EDITOR’S NOTE: This article was originally published in the Summer 2014 edition of Tahoe Magazine. It was first published on this website in August 2018 and is presented in its original form.
Lake Tahoe’s blue is seldom more vivid than when viewed from the spellbinding heights of a hot air balloon.
What also becomes chillingly clear from this vantage is that all that prevents one from tumbling into that perfect cerulean is a waist-high wall of wicker.
I gripped the edge of that basket with white knuckles and smiled as a marriage proposal unfolded sweetly 18 inches from my face. Up until then, I just thought the guy was more scared of heights than I was.

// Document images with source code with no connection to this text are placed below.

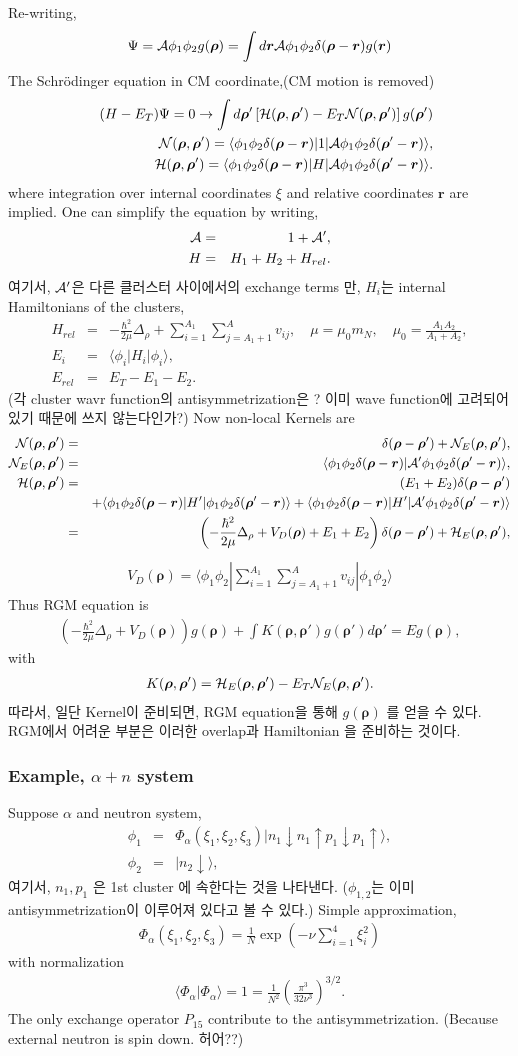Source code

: \documentclass[11pt]{article}
\def\bm{\boldsymbol}
\newcommand{\bea}{\begin{eqnarray}}
\newcommand{\eea}{\end{eqnarray}}
\newcommand{\no}{\nonumber \\}
\newcommand{\vrho}{{\bm \rho}}
\newcommand{\vr}{{\bm r}}
\newcommand{\la}{\langle}
\newcommand{\ra}{\rangle}
\begin{document}
Re-writing,
\bea 
\Psi={\cal A}\phi_1\phi_2 g(\vrho)
    =\int d\vr {\cal A}\phi_1\phi_2 \delta(\vrho-\vr)g(\vr)  
\eea 
The Schr\"odinger equation in CM coordinate,(CM motion is removed) 
\bea 
& & (H - E_{T})\Psi =0
 \to \int d\vrho' \left[ {\cal H}(\vrho,\vrho')
  -E_T {\cal N}(\vrho,\vrho') \right]g(\vrho') \no 
& & {\cal N}(\vrho,\vrho')
    =\la \phi_1 \phi_2 \delta(\vrho-\vr)| 1| {\cal A}   \phi_1 \phi_2 \delta(\vrho'-\vr)\ra ,\no 
& & {\cal H}(\vrho,\vrho')
=\la \phi_1 \phi_2 \delta(\vrho-\vr)| H | {\cal A}   \phi_1 \phi_2 \delta(\vrho'-\vr)\ra .  
\eea 
where integration over internal coordinates $\xi$ 
and relative coordinates $\vr$ are implied. 
One can simplify the equation by writing,
\bea 
{\cal A}&=& 1+{\cal A}' ,\no 
H&=& H_1+H_2+H_{rel}.
\eea 
여기서, ${\cal A}'$은 다른 클러스터 사이에서의 exchange terms 만,
$H_i$는 internal Hamiltonians of the clusters,
\bea 
H_{rel}&=&-\frac{\hbar^2}{2\mu}\Delta_\rho
   +\sum_{i=1}^{A_1}\sum_{j=A_1+1}^{A} v_{ij},
   \quad \mu=\mu_0 m_N, \quad \mu_0=\frac{A_1A_2}{A_1+A_2},\no 
E_i&=&   \la \phi_i|H_i|\phi_i\ra,\no 
E_{rel}&=&E_T-E_1-E_2.
\eea 
(각 cluster wavr function의 antisymmetrization은 ?
이미 wave function에 고려되어 있기 때문에 쓰지 않는다인가?)
Now non-local Kernels are
\bea 
{\cal N}(\vrho,\vrho')
&=&\delta(\vrho-\vrho')+{\cal N}_E(\vrho,\vrho'),\no 
{\cal N}_E(\vrho,\vrho')
&=& \la \phi_1\phi_2\delta(\vrho-\vr)|{\cal A}'\phi_1\phi_2\delta(\vrho'-\vr)\ra, \no 
{\cal H}(\vrho,\vrho')
&=& (E_1+E_2)\delta(\vrho-\vrho') \no & &
+\la \phi_1\phi_2 \delta(\vrho-\vr)|H'|\phi_1\phi_2 \delta(\vrho'-\vr)\ra 
+\la \phi_1\phi_2 \delta(\vrho-\vr)|H'|{\cal A}'\phi_1\phi_2 \delta(\vrho'-\vr)\ra \no 
&=&
\left(-\frac{\hbar^2}{2\mu}\Delta_\rho+ V_D(\vrho) 
   +E_1+E_2\right) \delta(\vrho-\vrho')
   +{\cal H}_{E}(\vrho,\vrho'),
\eea 
\bea 
V_D(\vrho)=\la \phi_1 \phi_2|\sum_{i=1}^{A_1}\sum_{j=A_1+1}^{A}
                 v_{ij}|\phi_1 \phi_2\ra 
\eea 
Thus RGM equation is 
\bea 
\left(-\frac{\hbar^2}{2\mu}\Delta_\rho+ V_D(\vrho) \right)g(\vrho)
+\int K(\vrho,\vrho')g(\vrho') d\vrho'
= E g(\vrho),
\eea 
with 
\bea 
K(\vrho,\vrho')={\cal H}_{E}(\vrho,\vrho')-E_T {\cal N}_{E}(\vrho,\vrho').
\eea 
따라서, 일단 Kernel이 준비되면, RGM equation을 통해 
$g(\vrho)$ 를 얻을 수 있다. 
RGM에서 어려운 부분은 이러한 overlap과 Hamiltonian
을 준비하는 것이다.

\subsubsection{Example, $\alpha+n$ system}
Suppose $\alpha$ and neutron system,
\bea 
\phi_1&=&\Phi_\alpha(\xi_1,\xi_2,\xi_3)|n_1\downarrow n_1\uparrow
  p_1 \downarrow p_1 \uparrow\ra ,\no 
\phi_2&=&|n_2 \downarrow  \ra, 
\eea 
여기서, $n_1,p_1$ 은 1st cluster 에 속한다는 것을 나타낸다. 
($\phi_{1,2}$는 이미 antisymmetrization이 이루어져 있다고 볼 수 있다.)
Simple approximation,
\bea 
\Phi_\alpha(\xi_1,\xi_2,\xi_3)
 =\frac{1}{N}\exp(-\nu \sum_{i=1}^4 \xi_i^2)
\eea  
with normalization 
\bea 
\la \Phi_\alpha|\Phi_\alpha\ra 
=1=\frac{1}{N^2}(\frac{\pi^3}{32\nu^3})^{3/2}.
\eea 
The only exchange operator $P_{15}$ 
contribute to the antisymmetrization. 
(Because external neutron is spin down. 허어??)
\end{document}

One morning last summer, before dawn, I’d stumbled out of a messy bed and made the call to Lake Tahoe Balloons. Captain and owner Harley Hoy confirmed that the balloon would indeed fly that day. I parked in the still dark lot of Tahoe Keys Marina and watched the lagoon steam with the sunrise.
This would be my first trip aboard man’s oldest flying machine. In planning, I’d imagined the calm and silence of hovering above the Sierra in the early morning. Though not inherently acrophobic, I braced for the rush that comes with inhabiting high places. Do look down, I told myself. But little could have prepared me for bearing witness to a proposal.

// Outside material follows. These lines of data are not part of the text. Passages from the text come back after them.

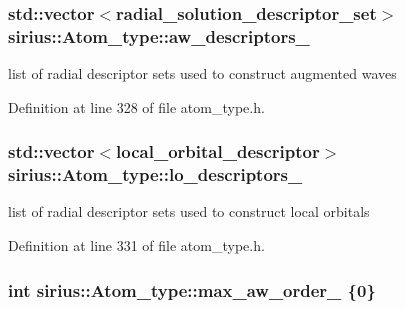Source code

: \subsubsection[{aw\+\_\+descriptors\+\_\+}]{\setlength{\rightskip}{0pt plus 5cm}std\+::vector$<${\bf radial\+\_\+solution\+\_\+descriptor\+\_\+set}$>$ sirius\+::\+Atom\+\_\+type\+::aw\+\_\+descriptors\+\_\+\hspace{0.3cm}{\ttfamily [private]}}\label{classsirius_1_1_atom__type_a8e525b6cc881daedb13d9a882c190873}


list of radial descriptor sets used to construct augmented waves 



Definition at line 328 of file atom\+\_\+type.\+h.

\hypertarget{classsirius_1_1_atom__type_a246365cd7339aec55dd3667359d07497}{}
\subsubsection[{lo\+\_\+descriptors\+\_\+}]{\setlength{\rightskip}{0pt plus 5cm}std\+::vector$<${\bf local\+\_\+orbital\+\_\+descriptor}$>$ sirius\+::\+Atom\+\_\+type\+::lo\+\_\+descriptors\+\_\+\hspace{0.3cm}{\ttfamily [private]}}\label{classsirius_1_1_atom__type_a246365cd7339aec55dd3667359d07497}


list of radial descriptor sets used to construct local orbitals 



Definition at line 331 of file atom\+\_\+type.\+h.

\hypertarget{classsirius_1_1_atom__type_adc566d46112ed3e773d0124abaaa6882}{}
\subsubsection[{max\+\_\+aw\+\_\+order\+\_\+}]{\setlength{\rightskip}{0pt plus 5cm}int sirius\+::\+Atom\+\_\+type\+::max\+\_\+aw\+\_\+order\+\_\+ \{0\}\hspace{0.3cm}{\ttfamily [private]}}\label{classsirius_1_1_atom__type_adc566d46112ed3e773d0124abaaa6882}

“Has anyone ever been on a hot air balloon before?” pilot Mark Boulet asked our small crowd of 11 as we made our way out onto the lake. No one raised their hand.
“OK. Us neither. It’s supposed to be really fun,” he joked.

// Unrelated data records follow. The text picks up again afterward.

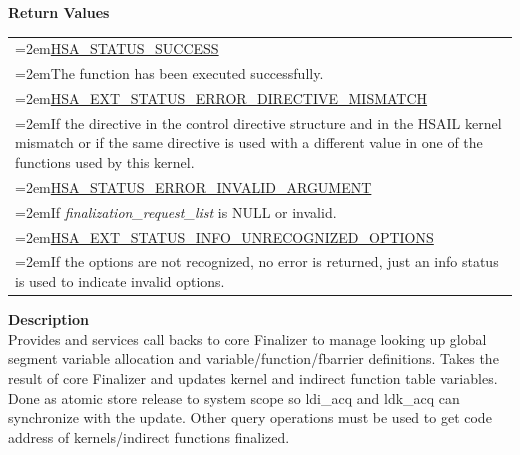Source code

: \documentclass[final]{book}
\begin{document}
\vspace{-5mm}\noindent\textbf{Return Values}\\[-6mm]
\noindent\begin{longtable}{@{}>{\hangindent=2em}p{\linewidth}}
\hyperlink{group__status_1ggad755322e7ff95456520e8abdbe90d225ae382ea0c9c05cce5a60d0317375159cc}{HSA_STATUS_SUCCESS}\\\hspace{2em}The function has been executed successfully.\\[2mm]
\hyperlink{group__status_1ggad755322e7ff95456520e8abdbe90d225ae16bcc443d027a0b880fd58f0443227b}{HSA_EXT_STATUS_ERROR_DIRECTIVE_MISMATCH}\\\hspace{2em}If the directive in the control directive structure and in the HSAIL kernel mismatch or if the same directive is used with a different value in one of the functions used by this kernel.\\[2mm]
\hyperlink{group__status_1ggad755322e7ff95456520e8abdbe90d225ac7d3651f75107d2a6a8ba3b25683c030}{HSA_STATUS_ERROR_INVALID_ARGUMENT}\\\hspace{2em}If \textit{finalization_request_list} is NULL or invalid.\\[2mm]
\hyperlink{group__status_1ggad755322e7ff95456520e8abdbe90d225a60343279bea68766b037297915b5f903}{HSA_EXT_STATUS_INFO_UNRECOGNIZED_OPTIONS}\\\hspace{2em}If the options are not recognized, no error is returned, just an info status is used to indicate invalid options.
\end{longtable}
\vspace{-4mm}\noindent\textbf{Description}\\[1mm]
Provides and services call backs to core Finalizer to manage looking up global segment variable allocation and variable/function/fbarrier definitions. Takes the result of core Finalizer and updates kernel and indirect function table variables. Done as atomic store release to system scope so ldi_acq and ldk_acq can synchronize with the update. Other query operations must be used to get code address of kernels/indirect functions finalized. 
\end{document}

The 120-foot barge, the only one of its kind, is specially built to launch and land hot air balloons. The boat-balloon team is the only such combination approved by the Federal Aviation Administration in the country. Hoy has been running the business for more than 10 years. Boulet has piloted the balloons for more about 35 years, with 15 of those at Lake Tahoe, he said.
Backs bent and heads cocked, Boulet and Hoy released helium-filled balloons to monitor the upper elevation winds. If the little yellow orbs spastically flip, change directions or run on a raging river of wind known as a rotor, it might not be the best day to fly, Hoy said. Luckily, that’s not their only way of monitoring the weather — which can mean life or death in a hot air balloon.
“Fifteen years ago, nobody flew hot air balloons in the mountains unless it was a daredevil thing. But now because of the number of sensors, you can tell if it’s going to be a safe day,” Hoy said. “In the morning, I get up at 3 a.m., and by 3:30 a.m., I know if it’s a good day or not.”
The crew of four unrolled the massive colorful balloon on deck. A pair of fans blasted air into the hull, inflating it sideways before a fiery shot from the propane tanks righted the whole operation. We — all 1,800 pounds of us — climbed into the wicker grid and waited for liftoff.
Boulet wrenched on the propane and a flame burst out of the burner. Slowly, weightlessness took hold, and the boat began to drop away. The passenger next to me, Brandon, who preferred to not have his last name mentioned, seemed nervous. I watched him carefully. The pilot, on the other hand, was suspiciously comfortable.
“We used to spit over the side and watch the different layers of air move,” Boulet said, yanking the propane for more fire and hot air.
Something strange happened. Cameras were being exchanged and I could tell a momentous occasion was about to take place. I edged toward the wicker and hung on.
“She thinks she’s here for her birthday. Here it goes,” Brandon announced to the crowd, motioning toward his girlfriend, Melissa.
“I love us…,” he continued.
Brandon dropped down on one knee and I backed away from the action, trying to avoid intruding on the moment without tipping over the wicker. He popped the question. She said yes. Everyone cheered. It was a relief, as the ride down could have become suddenly awkward. My knuckles eased.
Below us, the barge, like a big green beetle, followed our trail through the sky. The South Shore’s shallows glowed verdigris above the sandy bottom. The balloon drifted east. We topped out above 10,000 feet.
Just as we had ascended, the balloon slipped downward steadily. After a quick photo opportunity, the balloon touched down on the barge. Its giant swirling pattern deflated like a jellyfish caught in a basket.
Back at the dock, we rounded out the trip with tradition. Hoy popped a bottle, letting the cork fly. It landed with a bounce in the basket. Good luck. He recited The Balloonist’s Prayer and poured the bubbly.
“Some people call this champagne,” he said. “Balloonists, we call it breakfast.”